As a result of the underperformance of the Asian market, since April 2015 its forward P/E has declined from above 14.0x to c 12.5x (Exhibit 2, right-hand side). On a relative basis it is now at a five-year low versus world markets. For investors wishing to participate in a region where several countries are generating above-average GDP growth, an unconstrained fund providing selected exposure within the broad Asian region may hold some appeal.

Exhibit 2: Asian market performance and valuation vs world

MSCI AC Asia Pacific Free index performance and relative over 10 years

DS Asia index forward P/E and relative over five years

Source: Thomson Datastream, Edison Investment Research. Note: Index performance in £ terms.

Fund profile: Broad remit for investment in Asia Pacific

WPC is a long-standing trust launched in 1907 as General Investors and Trustees investing in a broad range of assets. In 1975, it merged with City and Gracechurch Investment Trust and in 1984 was renamed F&C Pacific Investment Trust reflecting a new Asia-Pacific investment policy. In 2005, the trust adopted a multi-manager approach, Witan Investment Services (WIS, a subsidiary of Witan Investment Trust), took on an executive manager role reporting straight into the WPC board and the name of the trust was changed to Witan Pacific Investment Trust. Initially, funds were allocated equally to Aberdeen Asset Management and Nomura. In April 2012, the Nomura funds were reallocated to Matthews International and Gavekal Capital. At the end of January 2016, assets were split as follows: Matthews (48%), Aberdeen (41%) and Gavekal (11%). Matthews and Aberdeen employ bottom-up stock selection processes (Matthews has a dividend bias), while Gavekal has a top-down approach allocating assets between equities, bonds and cash. WPC is the only UK investment trust with a broad Asia-Pacific mandate that includes Japan and Australia.

Managers: Matthews, Aberdeen and Gavekal

The managers’ views: Sticking to their strategies

Matthews – the manager has an Asia dividend strategy, focusing on companies with moderate but growing dividends, which are seen as an indication of the quality of a company. Investment is not necessarily in household names and there is a large exposure to China and Japan. The manager sees underlying revenue growth of 10% in the portfolio as supporting forward equity valuations. He suggests that near-term volatility in Asia is likely to continue and central bankers are influencing markets to an even greater degree. However, Asia has always had periods of volatility and it is important to maintain investment discipline. Despite the uncertain backdrop, the manager is still finding attractive investment opportunities.

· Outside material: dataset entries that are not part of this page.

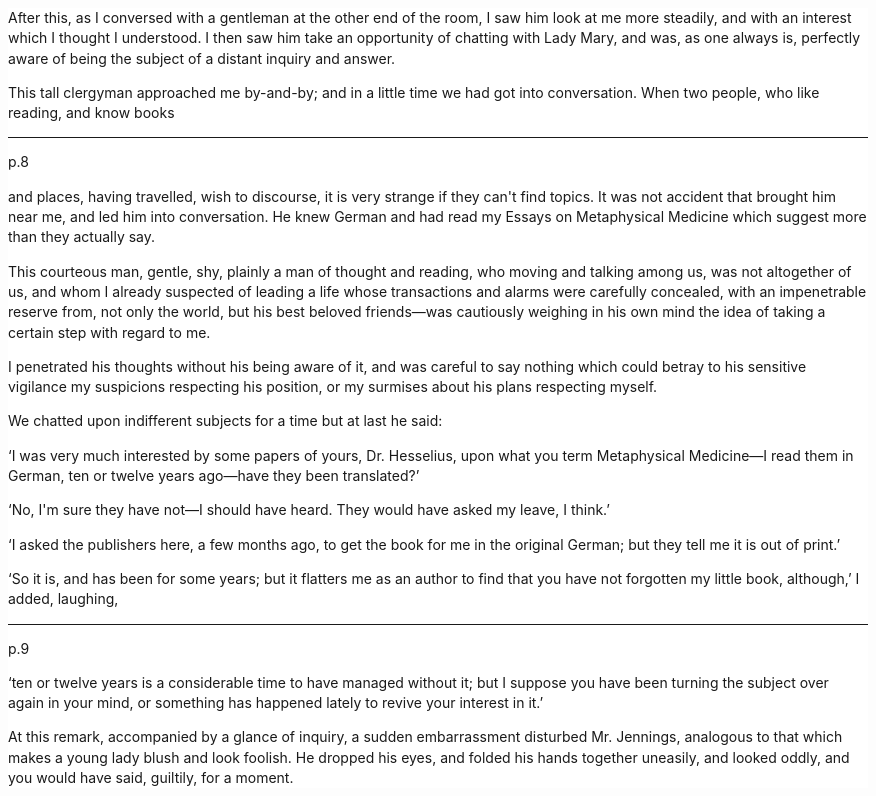 
After this, as I conversed with a gentleman at the other end of the room, I saw him look at me more steadily, and with an interest which I thought I understood. I then saw him take an opportunity of chatting with Lady Mary, and was, as one always is, perfectly aware of being the subject of a distant inquiry and answer.


This tall clergyman approached me by-and-by; and in a little time we had got into conversation. When two people, who like reading, and know books


---

p.8



 and places, having travelled, wish to discourse, it is very strange if they can't find topics. It was not accident that brought him near me, and led him into conversation. He knew German and had read my Essays on Metaphysical Medicine which suggest more than they actually say.


This courteous man, gentle, shy, plainly a man of thought and reading, who moving and talking among us, was not altogether of us, and whom I already suspected of leading a life whose transactions and alarms were carefully concealed, with an impenetrable reserve from, not only the world, but his best beloved friends—was cautiously weighing in his own mind the idea of taking a certain step with regard to me.


I penetrated his thoughts without his being aware of it, and was careful to say nothing which could betray to his sensitive vigilance my suspicions respecting his position, or my surmises about his plans respecting myself.


We chatted upon indifferent subjects for a time but at last he said:


‘I was very much interested by some papers of yours, Dr. Hesselius, upon what you term Metaphysical Medicine—I read them in German, ten or twelve years ago—have they been translated?’


‘No, I'm sure they have not—I should have heard. They would have asked my leave, I think.’


‘I asked the publishers here, a few months ago, to get the book for me in the original German; but they tell me it is out of print.’


‘So it is, and has been for some years; but it flatters me as an author to find that you have not forgotten my little book, although,’ I added, laughing,


---

p.9



 ‘ten or twelve years is a considerable time to have managed without it; but I suppose you have been turning the subject over again in your mind, or something has happened lately to revive your interest in it.’


At this remark, accompanied by a glance of inquiry, a sudden embarrassment disturbed Mr. Jennings, analogous to that which makes a young lady blush and look foolish. He dropped his eyes, and folded his hands together uneasily, and looked oddly, and you would have said, guiltily, for a moment.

Aberdeen – the manager has a quality bias and its portfolio has underperformed in recent years due to the team’s focus on value rather than growth. The portfolio is relatively static and the fund has held a number of household names for many years. The team has a focus on investing in companies whose management teams are shareholder friendly; an attribute they say is not always apparent in the region. Portfolio holdings typically have 4-5% revenue growth, a 30-80% payout ratio with growing dividends and yields of 2-4%. Performance has been improving in 2016 and the long-term performance track record has exceeded the benchmark.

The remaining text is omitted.